TRY IT -
The records below must be output exactly, with no images carried over.

EXERCISE DATA -

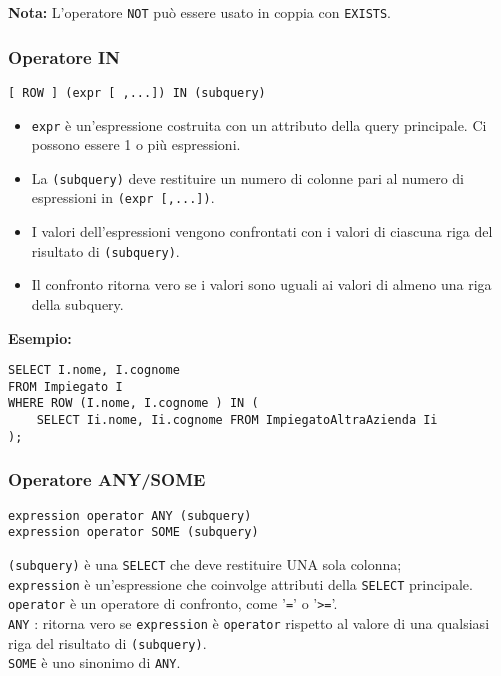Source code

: \documentclass[a4paper, 10pt]{article}
\begin{document}
			\noindent
			\textbf{Nota: } L’operatore \lstinline|NOT| può essere usato in coppia con \lstinline|EXISTS|.
			\bigskip
			
	\subsubsection{Operatore IN}
		\begin{lstlisting}
[ ROW ] (expr [ ,...]) IN (subquery)
		\end{lstlisting}
		
		\begin{itemize}
				\item \lstinline|expr| è un’espressione costruita con un attributo della query principale.
			Ci possono essere 1 o più espressioni.
			
				\item La \lstinline|(subquery)| deve restituire un numero di colonne pari al numero di
			espressioni in \lstinline|(expr [,...])|.
			
				\item I valori dell’espressioni vengono confrontati con i valori di ciascuna riga
			del risultato di \lstinline|(subquery)|.
			
				\item Il confronto ritorna vero se i valori sono uguali ai valori di almeno una
			riga della subquery.
			\end{itemize}
		\textbf{Esempio:} 
		\begin{lstlisting}
SELECT I.nome, I.cognome
FROM Impiegato I
WHERE ROW (I.nome, I.cognome ) IN (
    SELECT Ii.nome, Ii.cognome FROM ImpiegatoAltraAzienda Ii
);
		\end{lstlisting}
		
	\subsubsection{Operatore ANY/SOME}
		\begin{lstlisting}
expression operator ANY (subquery)
expression operator SOME (subquery)
		\end{lstlisting}
		\noindent
		\lstinline|(subquery)| è una \lstinline|SELECT| che deve restituire UNA sola colonna; \\
		\lstinline|expression| è un’espressione che coinvolge attributi della \lstinline|SELECT|
		principale.\\
		\lstinline|operator| è un operatore di confronto, come '\lstinline|=|' o '\lstinline|>=|'.\\
		\lstinline|ANY| : ritorna vero se \lstinline|expression| è \lstinline|operator| rispetto al valore di una qualsiasi riga del risultato di \lstinline|(subquery)|.\\
		\lstinline|SOME| è uno sinonimo di \lstinline|ANY|.
		
\end{document}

TASK OUTPUT -
Source code

: \documentclass[a4paper, 10pt]{article}
\begin{document}
			\noindent
			\textbf{Nota: } L’operatore \lstinline|NOT| può essere usato in coppia con \lstinline|EXISTS|.
			\bigskip
			
	\subsubsection{Operatore IN}
		\begin{lstlisting}
[ ROW ] (expr [ ,...]) IN (subquery)
		\end{lstlisting}
		
		\begin{itemize}
				\item \lstinline|expr| è un’espressione costruita con un attributo della query principale.
			Ci possono essere 1 o più espressioni.
			
				\item La \lstinline|(subquery)| deve restituire un numero di colonne pari al numero di
			espressioni in \lstinline|(expr [,...])|.
			
				\item I valori dell’espressioni vengono confrontati con i valori di ciascuna riga
			del risultato di \lstinline|(subquery)|.
			
				\item Il confronto ritorna vero se i valori sono uguali ai valori di almeno una
			riga della subquery.
			\end{itemize}
		\textbf{Esempio:} 
		\begin{lstlisting}
SELECT I.nome, I.cognome
FROM Impiegato I
WHERE ROW (I.nome, I.cognome ) IN (
    SELECT Ii.nome, Ii.cognome FROM ImpiegatoAltraAzienda Ii
);
		\end{lstlisting}
		
	\subsubsection{Operatore ANY/SOME}
		\begin{lstlisting}
expression operator ANY (subquery)
expression operator SOME (subquery)
		\end{lstlisting}
		\noindent
		\lstinline|(subquery)| è una \lstinline|SELECT| che deve restituire UNA sola colonna; \\
		\lstinline|expression| è un’espressione che coinvolge attributi della \lstinline|SELECT|
		principale.\\
		\lstinline|operator| è un operatore di confronto, come '\lstinline|=|' o '\lstinline|>=|'.\\
		\lstinline|ANY| : ritorna vero se \lstinline|expression| è \lstinline|operator| rispetto al valore di una qualsiasi riga del risultato di \lstinline|(subquery)|.\\
		\lstinline|SOME| è uno sinonimo di \lstinline|ANY|.
		
\end{document}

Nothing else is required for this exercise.